On ignore si elle égayait déjà l’homme de Neandertal dans sa caverne, mais la figure de l’arroseur arrosé offre à l’humanité une source de joie intarissable. En mai dernier, le Financial Times révélait qu’une campagne de publicité en ligne de la marque Mercedes-Benz avait été majoritairement visionnée par... des robots. D’ingénieux filous ont en effet conçu des programmes capables de feindre la présence d’internautes sur des sites factices afin d’appâter les annonceurs et d’empocher leurs euros.
(...) Au centre de ce système, des plates-formes entièrement automatisées mettent en relation annonceurs et éditeurs de sites. Suivant un modèle inspiré des marchés financiers, des enchères proposent en temps réel à chaque publicité un espace sur le site qui, à cet instant, lui correspond le mieux. Et l’annonceur le plus offrant gagne sa place sur la page convoitée. Les escrocs adorent fausser cette brillante mécanique : il leur suffit d’inonder les plates-formes avec des offres d’emplacements sur des sites où grenouillent des visiteurs imaginaires.

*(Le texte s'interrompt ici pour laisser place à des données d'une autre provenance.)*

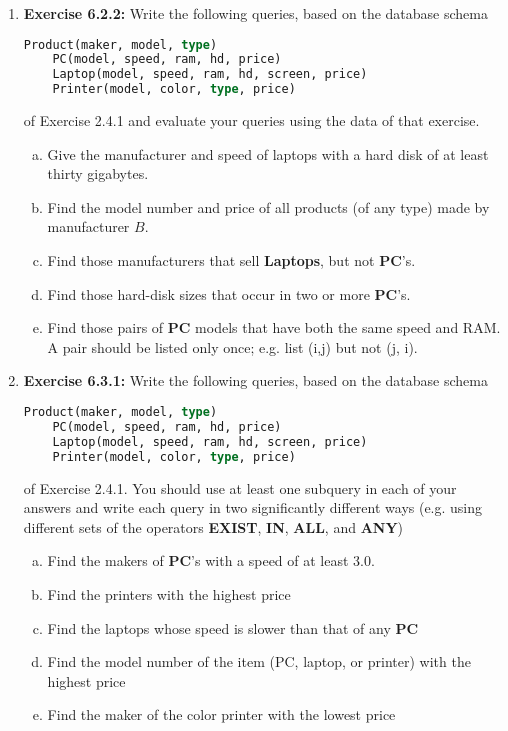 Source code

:\documentclass[12pt]{article}
\begin{document}
\begin{enumerate}[1.]
    \item \textbf{Exercise 6.2.2:} Write the following queries, based on the database
    schema

    \begin{lstlisting}[language=SQL]
    Product(maker, model, type)
    PC(model, speed, ram, hd, price)
    Laptop(model, speed, ram, hd, screen, price)
    Printer(model, color, type, price)
    \end{lstlisting}

    \bigskip

    of Exercise 2.4.1 and evaluate your queries using the data of that exercise.

    \bigskip

    \begin{enumerate}[a)]
        \item Give the manufacturer and speed of laptops with a hard disk of at least
        thirty gigabytes.
        \item Find the model number and price of all products (of any type) made by
        manufacturer $B$.
        \item Find those manufacturers that sell \textbf{Laptops}, but not \textbf{PC}'s.
        \item Find those hard-disk sizes that occur in two or more \textbf{PC}'s.
        \item Find those pairs of \textbf{PC} models that have both the same speed
        and RAM. A pair should be listed only once; e.g. list (i,j) but not (j, i).
    \end{enumerate}

    \item \textbf{Exercise 6.3.1:} Write the following queries, based on the database schema

    \begin{lstlisting}[language=SQL]
    Product(maker, model, type)
    PC(model, speed, ram, hd, price)
    Laptop(model, speed, ram, hd, screen, price)
    Printer(model, color, type, price)
    \end{lstlisting}

    \bigskip

    of Exercise 2.4.1. You should use at least one subquery in each of your answers
    and write each query in two significantly different ways (e.g. using different
    sets of the operators \textbf{EXIST}, \textbf{IN}, \textbf{ALL}, and \textbf{ANY})

    \bigskip

    \begin{enumerate}[a)]
        \item Find the makers of \textbf{PC}'s with a speed of at least 3.0.
        \item Find the printers with the highest price
        \item Find the laptops whose speed is slower than that of any \textbf{PC}
        \item Find the model number of the item (PC, laptop, or printer) with the
        highest price
        \item Find the maker of the color printer with the lowest price
    \end{enumerate}


\end{enumerate}
\end{document}
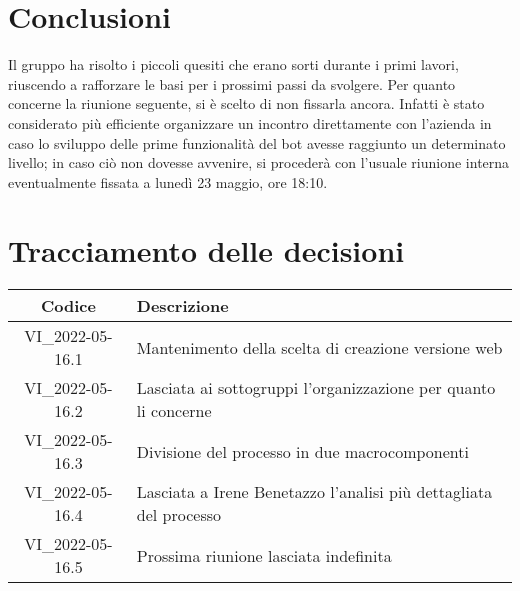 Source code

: \section{Conclusioni}
Il gruppo ha risolto i piccoli quesiti che erano sorti durante i primi lavori, riuscendo a rafforzare le
basi per i prossimi passi da svolgere.
\newline
Per quanto concerne la riunione seguente, si è scelto di non fissarla ancora. Infatti è stato considerato più 
efficiente organizzare un incontro direttamente con l'azienda in caso lo sviluppo delle prime funzionalità del 
bot avesse raggiunto un determinato livello; in caso ciò non dovesse avvenire, si procederà con l'usuale riunione 
interna eventualmente fissata a lunedì 23 maggio, ore 18:10.
\newpage

\section*{Tracciamento delle decisioni}
	\renewcommand{\arraystretch}{1.8} %
	\begin{tabular}{ |c|l| }
		\hline
		\textbf{Codice} & \textbf{Descrizione} \\
		\hline
		VI\_2022-05-16.1 & Mantenimento della scelta di creazione versione web\\ %
		\hline
		VI\_2022-05-16.2 & Lasciata ai sottogruppi l'organizzazione per quanto li concerne\\ %
		\hline
		VI\_2022-05-16.3 & Divisione del processo in due macrocomponenti\\ %
		\hline
		VI\_2022-05-16.4 & Lasciata a Irene Benetazzo l'analisi più dettagliata del processo\\ %
		\hline
		VI\_2022-05-16.5 & Prossima riunione lasciata indefinita\\ %
		\hline
	\end{tabular}
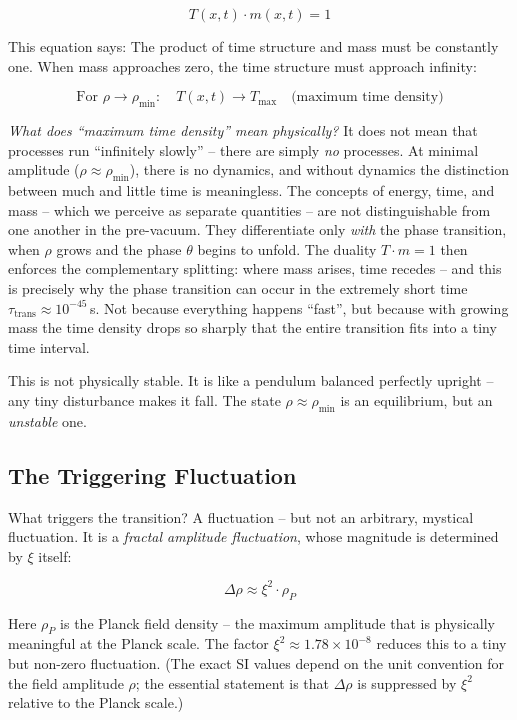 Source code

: 	\begin{equation}
		T(x,t) \cdot m(x,t) = 1
	\end{equation}
	
	This equation says: The product of time structure and mass must be constantly one. When mass approaches zero, the time structure must approach infinity:
	
	\begin{equation}
		\text{For } \rho \to \rho_{\min}: \quad T(x,t) \to T_{\max} \quad \text{(maximum time density)}
	\end{equation}
	
	\textit{What does ``maximum time density'' mean physically?} It does not mean that processes run ``infinitely slowly'' -- there are simply \textit{no} processes. At minimal amplitude ($\rho \approx \rho_{\min}$), there is no dynamics, and without dynamics the distinction between much and little time is meaningless. The concepts of energy, time, and mass -- which we perceive as separate quantities -- are not distinguishable from one another in the pre-vacuum. They differentiate only \textit{with} the phase transition, when $\rho$ grows and the phase $\theta$ begins to unfold. The duality $T \cdot m = 1$ then enforces the complementary splitting: where mass arises, time recedes -- and this is precisely why the phase transition can occur in the extremely short time $\tau_{\text{trans}} \approx 10^{-45}\,$s. Not because everything happens ``fast'', but because with growing mass the time density drops so sharply that the entire transition fits into a tiny time interval.
	
	This is not physically stable. It is like a pendulum balanced perfectly upright -- any tiny disturbance makes it fall. The state $\rho \approx \rho_{\min}$ is an equilibrium, but an \textit{unstable} one.
	
	\subsection{The Triggering Fluctuation}
	
	What triggers the transition? A fluctuation -- but not an arbitrary, mystical fluctuation. It is a \textit{fractal amplitude fluctuation}, whose magnitude is determined by $\xi$ itself:
	
	\begin{equation}
		\Delta\rho \approx \xi^2 \cdot \rho_P
	\end{equation}
	
	Here $\rho_P$ is the Planck field density -- the maximum amplitude that is physically meaningful at the Planck scale. The factor $\xi^2 \approx 1.78 \times 10^{-8}$ reduces this to a tiny but non-zero fluctuation. (The exact SI values depend on the unit convention for the field amplitude $\rho$; the essential statement is that $\Delta\rho$ is suppressed by $\xi^2$ relative to the Planck scale.)
	
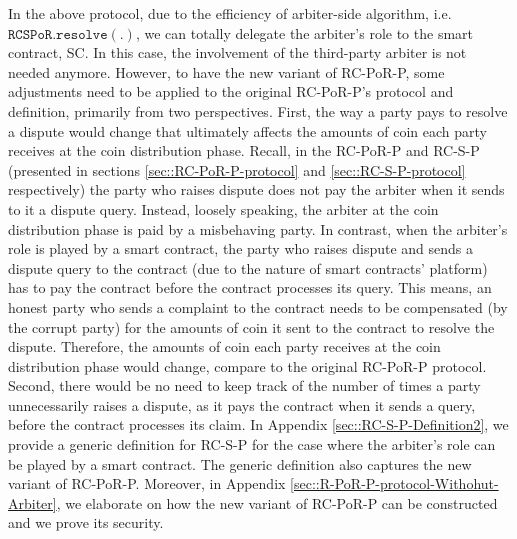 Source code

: In the above protocol, due to the efficiency of arbiter-side algorithm, i.e. $\mathtt{RCSPoR.resolve}(.)$,  we can  totally delegate the arbiter’s role to the smart contract, SC. In this case, the involvement of the third-party arbiter is not needed anymore.  However, to have the new variant of RC-PoR-P,   some adjustments need to be applied to the original RC-PoR-P’s protocol and definition, primarily from  two  perspectives. First,    the way a party pays to resolve a dispute would change that ultimately affects the amounts of coin each party receives at the coin distribution phase. Recall, in the RC-PoR-P and RC-S-P (presented in sections \ref{sec::RC-PoR-P-protocol} and \ref{sec::RC-S-P-protocol} respectively)  the party who raises dispute does not pay the arbiter when it sends to it a dispute query. Instead, loosely speaking, the arbiter at the coin distribution phase is paid by a misbehaving party. In contrast, when the arbiter’s role is played by a smart contract, the party who raises dispute and sends a dispute query to the contract (due to the nature of smart contracts' platform) has to pay the contract before the contract processes its query. This means, an honest party who sends a complaint to the contract needs to be compensated (by the corrupt party) for the amounts  of coin it sent to the contract to resolve the dispute. Therefore, the amounts of coin each party receives at the coin distribution phase would change, compare to the original RC-PoR-P protocol. Second, there would be no need to keep track of the number of times a party unnecessarily raises a dispute, as it pays the contract when it sends a query, before the contract processes its claim. In Appendix \ref{sec::RC-S-P-Definition2}, we provide a generic definition for RC-S-P for the case where the arbiter's role can be played by a smart contract. The generic definition also captures the new variant of RC-PoR-P. Moreover, in Appendix \ref{sec::R-PoR-P-protocol-Withohut-Arbiter}, we elaborate on how  the new variant of RC-PoR-P can be constructed and we prove its security.  

 
% 



%



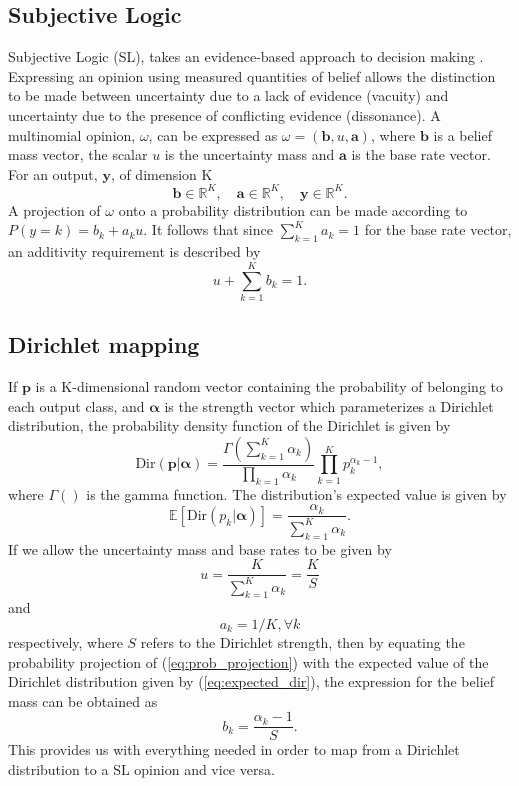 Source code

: \documentclass[
twocolumn,
]{ceurart}
\begin{document}
\subsection{Subjective Logic}
Subjective Logic (SL), takes an evidence-based approach to decision making \cite{Josang2016}.
Expressing an opinion using measured quantities of belief allows the distinction to be made between uncertainty due to a lack of evidence (vacuity) and uncertainty due to the presence of conflicting evidence (dissonance).
A multinomial opinion, $\omega$, can be expressed as $\omega=\left(\mathbf{b}, u, \mathbf{a}\right)$, where $\mathbf{b}$ is a belief mass vector, the scalar $u$ is the uncertainty mass and $\mathbf{a}$ is the base rate vector.
For an output, $\mathbf{y}$, of dimension K
\begin{equation}
    \mathbf{b}\in\mathbb{R}^K,\quad\mathbf{a}\in\mathbb{R}^K,\quad\mathbf{y}\in\mathbb{R}^K.
\end{equation}
A projection of $\omega$ onto a probability distribution can be made according to $P(y=k) = b_k + a_ku$.
It follows that since $\sum_{k=1}^Ka_k=1$ for the base rate vector, an additivity requirement is described by
\begin{equation}
    u+\sum_{k=1}^K b_k=1.
\end{equation}

\subsection{Dirichlet mapping}
If $\mathbf{p}$ is a K-dimensional random vector containing the probability of belonging to each output class, and $\boldsymbol{\alpha}$ is the strength vector which parameterizes a Dirichlet distribution, the probability density function of the Dirichlet is given by
\begin{equation}
    \textrm{Dir}(\mathbf{p}|\boldsymbol{\alpha})= \frac{\Gamma(\sum_{k=1}^K\alpha_k)}{\prod_{k=1}\alpha_k}\prod_{k=1}^Kp_k^{\alpha_k-1},
\end{equation}
where $\Gamma()$ is the gamma function.
The distribution's expected value is given by
\begin{equation}
\mathbb{E}\left[\textrm{Dir}(p_k\vert\boldsymbol{\alpha})\right]=\frac{\alpha_k}{\sum_{k=1}^K\alpha_k}.
\label{eq:expected_dir}
\end{equation}
If we allow the uncertainty mass and base rates to be given by
\begin{equation}
    u=\frac{K}{\sum_{k=1}^K\alpha_k}=\frac{K}{S}
\end{equation}
and
\begin{equation}
    a_k=1/K, \forall k
\end{equation}
respectively, where $S$ refers to the Dirichlet strength, then by equating the probability projection of (\ref{eq:prob_projection}) with the expected value of the Dirichlet distribution given by (\ref{eq:expected_dir}), the expression for the belief mass can be obtained as
\begin{equation}
    b_k = \frac{\alpha_k-1}{S}.
\end{equation}
This provides us with everything needed in order to map from a Dirichlet distribution to a SL opinion and vice versa.
\end{document}
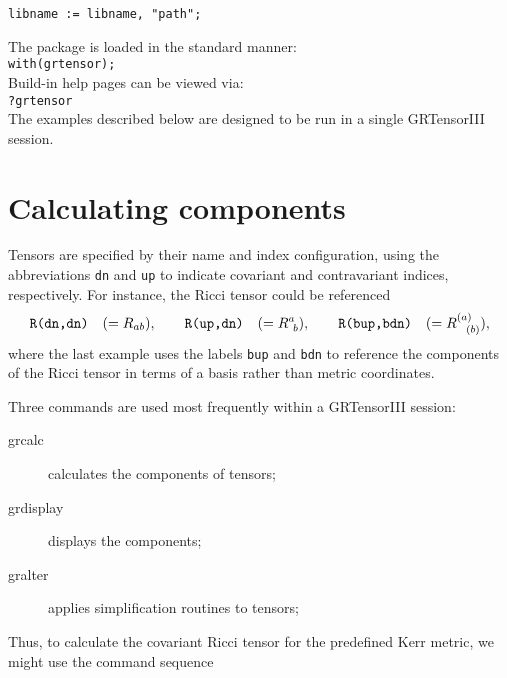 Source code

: \documentclass{article}
\begin{document}
\noindent\texttt{libname := libname, "path";}

The package is loaded in the standard manner:\\

\noindent\texttt{with(grtensor);}\\

Build-in help pages can be viewed via:\\

\noindent\texttt{?grtensor}\\

The examples described below are designed to be run in a single
GRTensorIII session.
\section{Calculating components}
Tensors are specified by their name and index configuration, using the
abbreviations {\tt dn} and {\tt up} to indicate covariant and
contravariant indices, respectively. For instance, the Ricci tensor
could be referenced
\[
  \text{\tt R(dn,dn)}\quad (= R_{ab}),\qquad
  \text{\tt R(up,dn)}\quad (= R^a_{\ b}), \qquad
  \text{\tt R(bup,bdn)}\quad (= R^{(a)}_{\ \ (b)}),
\]
where the last example uses the labels {\tt bup} and {\tt bdn} to
reference the components of the Ricci tensor in terms of a basis
rather than metric coordinates.

Three commands are used most frequently within a GRTensorIII session:
\begin{description}
  \item[grcalc] calculates the components of tensors;
  \item[grdisplay] displays the components;
  \item[gralter] applies simplification routines to tensors;
\end{description}
Thus, to calculate the covariant Ricci tensor for the predefined Kerr metric,
we might use the command sequence\\
\end{document}
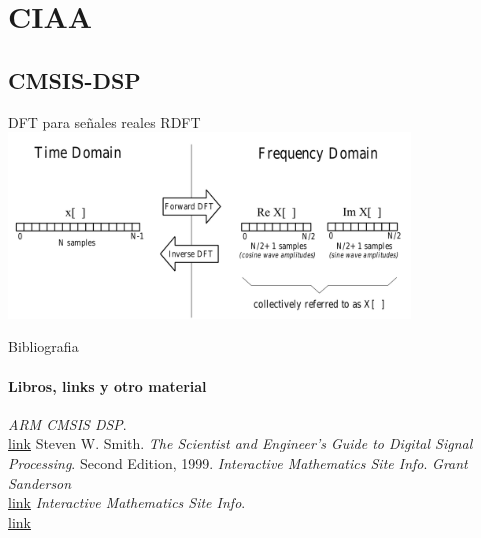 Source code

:  \section{CIAA}
 \subsection{CMSIS-DSP}
 \begin{frame}{}{DFT para señales reales RDFT}
    \handsonicon
    \center\includegraphics[width=0.8\textwidth]{3_clase/real_dft_idft}
    \vfill
 \end{frame}
\begin{frame}{Bibliografia}
   \framesubtitle{Libros, links y otro material}
   \begin{thebibliography}{9}
         \emph{ARM CMSIS DSP}. \\
         \href {https://arm-software.github.io/CMSIS_5/DSP/html/index.html}{link}
         Steven W. Smith.
         \emph{The Scientist and Engineer's Guide to Digital Signal Processing}.
         Second Edition, 1999.
         \emph{Interactive Mathematics Site Info}.
         \emph{Grant Sanderson} \\
         \href{ https://youtu.be/spUNpyF58BY}{link}
            \emph{Interactive Mathematics Site Info}. \\
            \href {https://www.intmath.com/fourier-series/fourier-intro.php}{link}
   \end{thebibliography}
\end{frame}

Tel fut le destin des annonces de Mercedes.
La marque allemande avait sollicité Rocket Fuel, une société de marketing numérique qui promettait « un succès triomphal pour nos clients et une meilleure expérience en ligne pour les consommateurs grâce au big data et à l’intelligence artificielle ». Mais, sans doute encore trop artificiellement intelligent, l’automate a placé une partie des annonces sur des sites fantômes où des robots miment la présence de visiteurs. « Nous rejetons quotidiennement environ 40 % des emplacements car ils ne passent pas nos filtres de sécurité (2) », a reconnu Rocket Fuel dans un piteux communiqué. Filtres qui sont eux-mêmes... des programmes informatiques.
Autrement dit, des robots veillent à ce que des annonces ventilées sur le Net par des robots ne soient pas visionnées par des robots. Rarement l’utilité sociale de l’industrie publicitaire aura été illustrée avec autant de talent.